Sorprese dopo il 2030

Le correzioni potrebbero tuttavia essere molto più drammatiche. I calcoli del DCF implicano previsioni esplicite su 5-10 anni e un valore terminale che in genere ammonta a più della metà del valore totale di un'azienda. I calcoli del valore terminale si basano sull’ultimo flusso di cassa previsto e su un tasso di crescita a lungo termine, ad esempio meno 1% nei modelli petroliferi di HSBC. Nei prossimi 5-10 anni si prevedono poche sorprese, ma le opinioni divergono radicalmente su ciò che potrà accadere oltre il 2030, ha dichiarato Rob Santangelo del Credit Suisse alla recente conferenza sull'energia della Southern Methodist University. Mentre tutti gli scenari rispettosi del clima mostrano che i combustibili fossili raggiungeranno il picco “relativamente presto”, la differenza nelle valutazioni “dipende dai valori terminali ed è in realtà una visione del plateau di questo settore nel tempo”.

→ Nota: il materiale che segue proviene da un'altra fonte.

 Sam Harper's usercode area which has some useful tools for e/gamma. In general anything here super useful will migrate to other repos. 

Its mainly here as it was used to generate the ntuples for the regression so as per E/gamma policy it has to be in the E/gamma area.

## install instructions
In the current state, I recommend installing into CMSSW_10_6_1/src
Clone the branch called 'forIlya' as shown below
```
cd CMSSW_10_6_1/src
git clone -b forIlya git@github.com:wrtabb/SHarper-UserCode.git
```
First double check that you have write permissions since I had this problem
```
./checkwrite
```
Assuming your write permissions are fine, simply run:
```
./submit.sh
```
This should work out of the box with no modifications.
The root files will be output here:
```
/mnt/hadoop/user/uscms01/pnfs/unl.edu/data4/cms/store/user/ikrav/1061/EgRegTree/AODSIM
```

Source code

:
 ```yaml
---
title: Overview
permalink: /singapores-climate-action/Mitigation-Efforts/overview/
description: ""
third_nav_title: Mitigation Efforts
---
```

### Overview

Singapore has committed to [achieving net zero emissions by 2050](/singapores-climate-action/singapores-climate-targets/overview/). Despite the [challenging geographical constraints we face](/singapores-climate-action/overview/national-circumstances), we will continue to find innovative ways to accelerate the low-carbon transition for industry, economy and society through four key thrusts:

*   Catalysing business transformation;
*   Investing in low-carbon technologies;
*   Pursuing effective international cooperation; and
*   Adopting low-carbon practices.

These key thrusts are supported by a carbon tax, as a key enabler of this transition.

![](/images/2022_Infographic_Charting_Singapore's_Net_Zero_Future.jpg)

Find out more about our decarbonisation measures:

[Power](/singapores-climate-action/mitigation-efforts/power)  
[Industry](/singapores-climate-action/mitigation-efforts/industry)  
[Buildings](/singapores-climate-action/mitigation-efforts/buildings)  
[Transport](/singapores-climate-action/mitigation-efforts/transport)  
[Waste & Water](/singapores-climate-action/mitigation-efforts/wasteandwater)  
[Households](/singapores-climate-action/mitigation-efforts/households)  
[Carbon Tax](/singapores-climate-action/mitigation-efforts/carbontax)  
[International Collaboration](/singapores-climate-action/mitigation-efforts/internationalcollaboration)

Ciò può generare molta volatilità, ha sottolineato Santangelo. Ha usato come esempio la transizione dall'olio di balena al petrolio fossile alla fine del XIX secolo. "I prezzi sono diventati molto più volatili durante la transizione dall'olio di balena poiché le persone guardavano agli investimenti e prendevano decisioni su quale fosse il valore terminale di tali investimenti, aumentando di fatto il costo del capitale". Egli ritiene che modelli simili possano emergere nell’attuale transizione dai combustibili fossili.